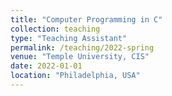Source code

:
 ```yaml
---
title: "Computer Programming in C"
collection: teaching
type: "Teaching Assistant"
permalink: /teaching/2022-spring
venue: "Temple University, CIS"
date: 2022-01-01
location: "Philadelphia, USA"
---
```


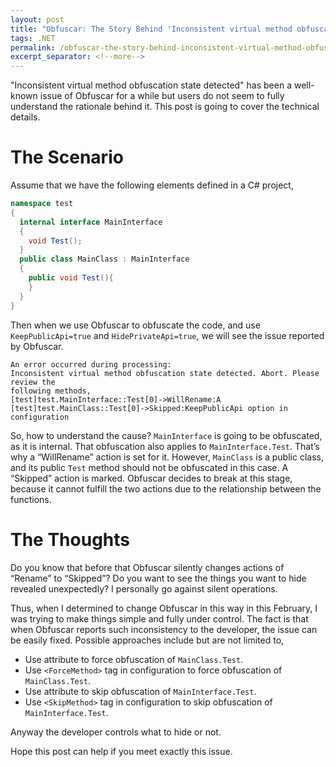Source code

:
 ```yaml
---
layout: post
title: "Obfuscar: The Story Behind 'Inconsistent virtual method obfuscation state detected'"
tags: .NET
permalink: /obfuscar-the-story-behind-inconsistent-virtual-method-obfuscation-state-detected-82c9f8c38667
excerpt_separator: <!--more-->
---
```

"Inconsistent virtual method obfuscation state detected" has been a well-known issue of Obfuscar for a while but users do not seem to fully understand the rationale behind it. This post is going to cover the technical details.
<!--more-->

# The Scenario

Assume that we have the following elements defined in a C# project,

``` csharp
namespace test
{
  internal interface MainInterface
  {
    void Test();
  }
  public class MainClass : MainInterface
  {
    public void Test(){
    }
  }
}
```

Then when we use Obfuscar to obfuscate the code, and use `KeepPublicApi=true` and `HidePrivateApi=true`, we will see the issue reported by Obfuscar.

``` text
An error occurred during processing:
Inconsistent virtual method obfuscation state detected. Abort. Please review the
following methods,
[test]test.MainInterface::Test[0]->WillRename:A
[test]test.MainClass::Test[0]->Skipped:KeepPublicApi option in configuration
```

So, how to understand the cause? `MainInterface` is going to be obfuscated, as it is internal. That obfuscation also applies to `MainInterface.Test`. That’s why a “WillRename” action is set for it. However, `MainClass` is a public class, and its public `Test` method should not be obfuscated in this case. A “Skipped” action is marked. Obfuscar decides to break at this stage, because it cannot fulfill the two actions due to the relationship between the functions.

# The Thoughts

Do you know that before that Obfuscar silently changes actions of “Rename” to “Skipped”? Do you want to see the things you want to hide revealed unexpectedly? I personally go against silent operations.

Thus, when I determined to change Obfuscar in this way in this February, I was trying to make things simple and fully under control. The fact is that when Obfuscar reports such inconsistency to the developer, the issue can be easily fixed. Possible approaches include but are not limited to,

* Use attribute to force obfuscation of `MainClass.Test`.
* Use `<ForceMethod>` tag in configuration to force obfuscation of `MainClass.Test`.
* Use attribute to skip obfuscation of `MainInterface.Test`.
* Use `<SkipMethod>` tag in configuration to skip obfuscation of `MainInterface.Test`.

Anyway the developer controls what to hide or not.

Hope this post can help if you meet exactly this issue.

····················

All of the data needs repeating exactly, but the pictures do not.

Worked solution |
Source code

:
 ```yaml
---
title: "Computer Programming in C"
collection: teaching
type: "Teaching Assistant"
permalink: /teaching/2022-spring
venue: "Temple University, CIS"
date: 2022-01-01
location: "Philadelphia, USA"
---
```


Source code

:
 ```yaml
---
layout: post
title: "Obfuscar: The Story Behind 'Inconsistent virtual method obfuscation state detected'"
tags: .NET
permalink: /obfuscar-the-story-behind-inconsistent-virtual-method-obfuscation-state-detected-82c9f8c38667
excerpt_separator: <!--more-->
---
```

"Inconsistent virtual method obfuscation state detected" has been a well-known issue of Obfuscar for a while but users do not seem to fully understand the rationale behind it. This post is going to cover the technical details.
<!--more-->

# The Scenario

Assume that we have the following elements defined in a C# project,

``` csharp
namespace test
{
  internal interface MainInterface
  {
    void Test();
  }
  public class MainClass : MainInterface
  {
    public void Test(){
    }
  }
}
```

Then when we use Obfuscar to obfuscate the code, and use `KeepPublicApi=true` and `HidePrivateApi=true`, we will see the issue reported by Obfuscar.

``` text
An error occurred during processing:
Inconsistent virtual method obfuscation state detected. Abort. Please review the
following methods,
[test]test.MainInterface::Test[0]->WillRename:A
[test]test.MainClass::Test[0]->Skipped:KeepPublicApi option in configuration
```

So, how to understand the cause? `MainInterface` is going to be obfuscated, as it is internal. That obfuscation also applies to `MainInterface.Test`. That’s why a “WillRename” action is set for it. However, `MainClass` is a public class, and its public `Test` method should not be obfuscated in this case. A “Skipped” action is marked. Obfuscar decides to break at this stage, because it cannot fulfill the two actions due to the relationship between the functions.

# The Thoughts

Do you know that before that Obfuscar silently changes actions of “Rename” to “Skipped”? Do you want to see the things you want to hide revealed unexpectedly? I personally go against silent operations.

Thus, when I determined to change Obfuscar in this way in this February, I was trying to make things simple and fully under control. The fact is that when Obfuscar reports such inconsistency to the developer, the issue can be easily fixed. Possible approaches include but are not limited to,

* Use attribute to force obfuscation of `MainClass.Test`.
* Use `<ForceMethod>` tag in configuration to force obfuscation of `MainClass.Test`.
* Use attribute to skip obfuscation of `MainInterface.Test`.
* Use `<SkipMethod>` tag in configuration to skip obfuscation of `MainInterface.Test`.

Anyway the developer controls what to hide or not.

Hope this post can help if you meet exactly this issue.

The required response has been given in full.